The results are published online today (Nov. 17) in Science.
Yousef Abu Kwaik, the Bumgardner endowed professor in molecular pathogenesis of microbial infections at UofL, and his team believe their work could help lead to development of new antibiotics and vaccines.
“It is possible that the process we have identified presents a great target for new research in antibiotic and vaccine candidates, not only for Legionnaires’ disease but in other bacteria that cause illness,” he said.
According to the Centers for Disease Control and Prevention, Legionnaires’ disease is a lung infection caused by the bacterium called Legionella. The bacterium got its name in 1976, when many people who went to a Philadelphia convention of the American Legion suffered from an outbreak of pneumonia of unknown causes that later was determined to be caused by the bacterium. Each year, between 8,000 and 18,000 people are hospitalized with Legionnaires’ disease in the United States. No vaccine is available for it.

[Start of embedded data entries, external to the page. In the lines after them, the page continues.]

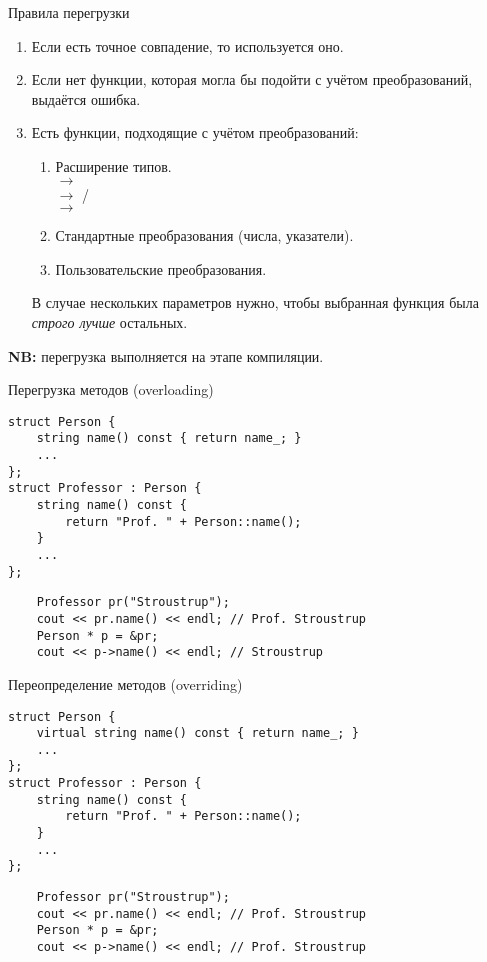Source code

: \documentclass{beamer}
\begin{document}
\begin{frame}[fragile]{Правила перегрузки}
    \begin{enumerate}
        \item Если есть точное совпадение, то используется оно.

        \item Если нет функции, которая могла бы подойти с учётом преобразований,
            выдаётся ошибка.

        \item Есть функции, подходящие с учётом преобразований:

            \begin{enumerate}
                \item Расширение типов.\\
                     $\to$ \\
                     $\to$ /\\
                     $\to$ 

                \item Стандартные преобразования (числа, указатели).
                \item Пользовательские преобразования.
            \end{enumerate}
            В случае нескольких параметров нужно, чтобы выбранная функция была
            {\em строго лучше} остальных.
    \end{enumerate}
    {\bf NB:} перегрузка выполняется на этапе компиляции.
\end{frame}

\begin{frame}[fragile]{Перегрузка методов (overloading)}
    \begin{lstlisting}
struct Person {
    string name() const { return name_; }
    ...
};
struct Professor : Person {
    string name() const { 
        return "Prof. " + Person::name();
    }
    ...
};
    \end{lstlisting}

\begin{lstlisting}
    Professor pr("Stroustrup");
    cout << pr.name() << endl; // Prof. Stroustrup
    Person * p = &pr;
    cout << p->name() << endl; // Stroustrup 
\end{lstlisting}
\end{frame}

\begin{frame}[fragile]{Переопределение методов (overriding)}
    \begin{lstlisting}
struct Person {
    virtual string name() const { return name_; }
    ...
};
struct Professor : Person {
    string name() const { 
        return "Prof. " + Person::name();
    }
    ...
};
    \end{lstlisting}

\begin{lstlisting}
    Professor pr("Stroustrup");
    cout << pr.name() << endl; // Prof. Stroustrup
    Person * p = &pr;
    cout << p->name() << endl; // Prof. Stroustrup 
\end{lstlisting}
\end{frame}
\end{document}
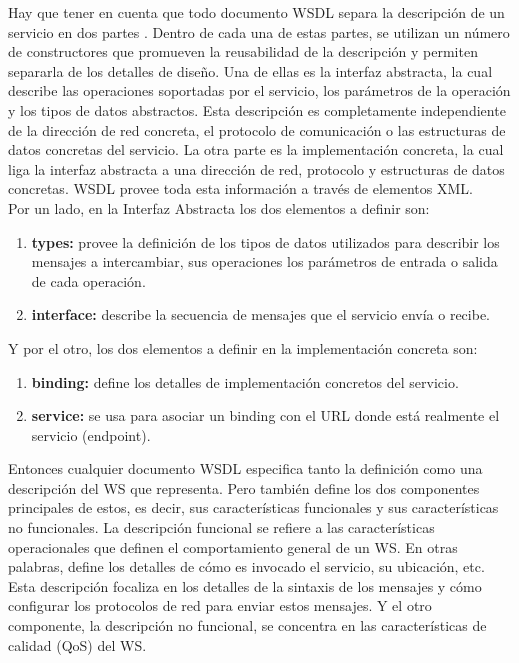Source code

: Hay que tener en cuenta que todo documento WSDL separa la descripción de un servicio en dos partes \cite{WSA}. Dentro de cada una de estas partes, se utilizan un número de constructores que promueven la reusabilidad de la descripción y permiten separarla de los detalles de diseño. Una de ellas es la interfaz abstracta, la cual describe las operaciones soportadas por el servicio, los parámetros de la operación y los tipos de datos abstractos. Esta descripción es completamente independiente de la dirección de red concreta, el protocolo de comunicación o las estructuras de datos concretas del servicio. La otra parte es la implementación concreta, la cual liga la interfaz abstracta a una dirección de red, protocolo y estructuras de datos concretas. WSDL provee toda esta información a través de elementos XML. \\

Por un lado, en la Interfaz Abstracta los dos elementos a definir son:\\

\begin{enumerate}[1.]
	\item \textbf{types:} provee la definición de los tipos de datos utilizados para describir los mensajes a intercambiar, sus operaciones los parámetros de entrada o salida de cada operación.
	
	\item \textbf{interface:} describe la secuencia de mensajes que el servicio envía o recibe.
\end{enumerate}


Y por el otro, los dos elementos a definir en la implementación concreta son:

\begin{enumerate}[1.]
	\item \textbf{binding:} define los detalles de implementación concretos del servicio.
	
	\item \textbf{service:} se usa para asociar un binding con el URL donde está realmente el servicio (endpoint).
\end{enumerate}

Entonces cualquier documento WSDL especifica tanto la definición como una descripción del WS que representa. Pero también define los dos componentes principales de estos, es decir, sus características funcionales y sus características no funcionales.  La descripción funcional se refiere a las características operacionales que definen el comportamiento general de un WS. En otras palabras, define los detalles de cómo es invocado el servicio, su ubicación, etc. Esta descripción focaliza en los detalles de la sintaxis de los mensajes y cómo configurar los protocolos de red para enviar estos mensajes. Y el otro componente, la descripción no funcional, se concentra en las características de calidad (QoS) del WS.


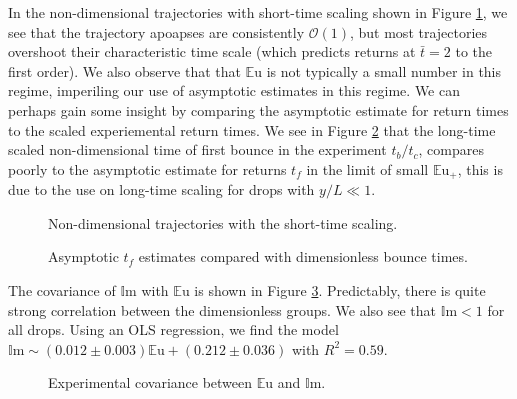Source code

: \documentclass[12pt,a4paper,oneside]{book}
\begin{document}
In the non-dimensional trajectories with short-time scaling shown in Figure \ref{fig:series_s_ds}, we see that the trajectory apoapses are consistently $\mathcal{O}(1)$, but most trajectories overshoot their characteristic time scale (which predicts returns at $\bar{t}  =2$ to the first order). We also observe that that $\mathbb{E}\mbox{u}$ is not typically a small number in this regime, imperiling our use of asymptotic estimates in this regime. We can perhaps gain some insight by comparing the asymptotic estimate for return times to the scaled experiemental return times. We see in Figure \ref{fig:times} that the long-time scaled non-dimensional time of first bounce in the experiment $t_b / t_c$, compares poorly to the asymptotic estimate for returns $t_f$ in the limit of small $\mathbb{E}\mbox{u}_+$, this is due to the use on long-time scaling for drops with $y/L \ll 1$.   
\begin{figure}[htb]
    \centering
    
    \caption{Non-dimensional trajectories with the short-time scaling.\label{fig:series_s_ds}}
\end{figure}

\begin{figure}[htb]
    \centering
    
    \caption{Asymptotic $t_f$ estimates compared with dimensionless bounce times.\label{fig:times}}
\end{figure}

The covariance of $\mathbb{I}\mbox{m}$ with $\mathbb{E}\mbox{u}$ is shown in Figure \ref{fig:dnumbs}. Predictably, there is quite strong correlation between the dimensionless groups. We also see that $\mathbb{I}\mbox{m} < 1$ for all drops. Using an OLS regression, we find the model $\mathbb{I}\mbox{m} \sim (0.012 \pm 0.003) \mathbb{E}\mbox{u} + (0.212 \pm 0.036) $ with $R^2 =0.59$.
\begin{figure}[htb]
    \centering
    
    \caption{Experimental covariance between $\mathbb{E}\mbox{u}$ and $\mathbb{I}\mbox{m}$.\label{fig:dnumbs}}
\end{figure}
\end{document}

For two years, the researchers examined Legionella which is an intercellular bacterium that exists in amoebae in the water systems; it is transmitted to humans through inhalation of water droplets. Cooling towers and whirlpools are the major sources of transmission. The bacterium uses the amoeba’s cellular process to “tag” proteins, causing them to degrade into their basic elements of amino acids. The bacteria use these amino acids as the main source of energy to grow and cause disease.
“The bacteria live on an ‘Atkins diet’ of low carbs and high protein, and they trick the host cell to provide that specialized diet,” Abu Kwaik said.
The same process occurs in a host – animal or human – who inhales the bacterium and is diagnosed with Legionnaires’ disease. However, the bacteria do not tag the proteins, but rather trick the host into tagging the proteins for degradation to generate the amino acids.
In the laboratory, Abu Kwaik and his team saw that by inactivating the bacterial virulence factor responsible for tricking the cell into tagging proteins for degradation in mice models, the pulmonary disease was totally prevented. This was totally due to disabling the bacteria from generating amino acids, he said.
The process was then reversed, and the disease became evident when the mice, infected by the disabled bacteria, were injected with amino acids to compensate for the inability of the altered bacteria
“Bacteria need to live on high protein and amino acids as sources of nutrition and energy in order to replicate in a host. This is what causes pulmonary disease,” Abu Kwaik said. “No one has known how they generate sufficient sources of nutrients from the host to proliferate. Our work is the first to identify this process for any bacteria that cause disease.”
He added that the type of host infected does not appear to affect the process.
“Whether in a single-cell amoeba or a multi-cellular mammal, Legionella seems to know what to do; the process is the same, and is highly conserved through evolution. By interfering with the bacterium’s sources of nutrients, we can stop it from thriving and causing disease.”
Examining nutrient sources for organisms with the goal of stopping them from acquiring nutrients is a relatively new arena of basic research that deserves further study, he said.
“We went after the basics – the food and energy source – which are prerequisite for the bacteria to grow and cause disease. It is not a process that is well understood yet, but by first discovering how an organism gets nutrients by tricking the host into degrading proteins, and then interfering with that process, we can, in effect, starve it to death and prevent or treat the disease.”
With Abu Kwaik, authors of the paper are Christopher T.D. Price and Tasneem Al-Quadan, a doctoral student, in UofL’s Department of Microbiology and Immunology; Marina Santic, of the University of Rijeka, Croatia; and Ilan Rosenshine, of the Hebrew University Medical School in Jerusalem, Israel.
A grant from the National Institute of Allergy and Infectious Diseases funded their work.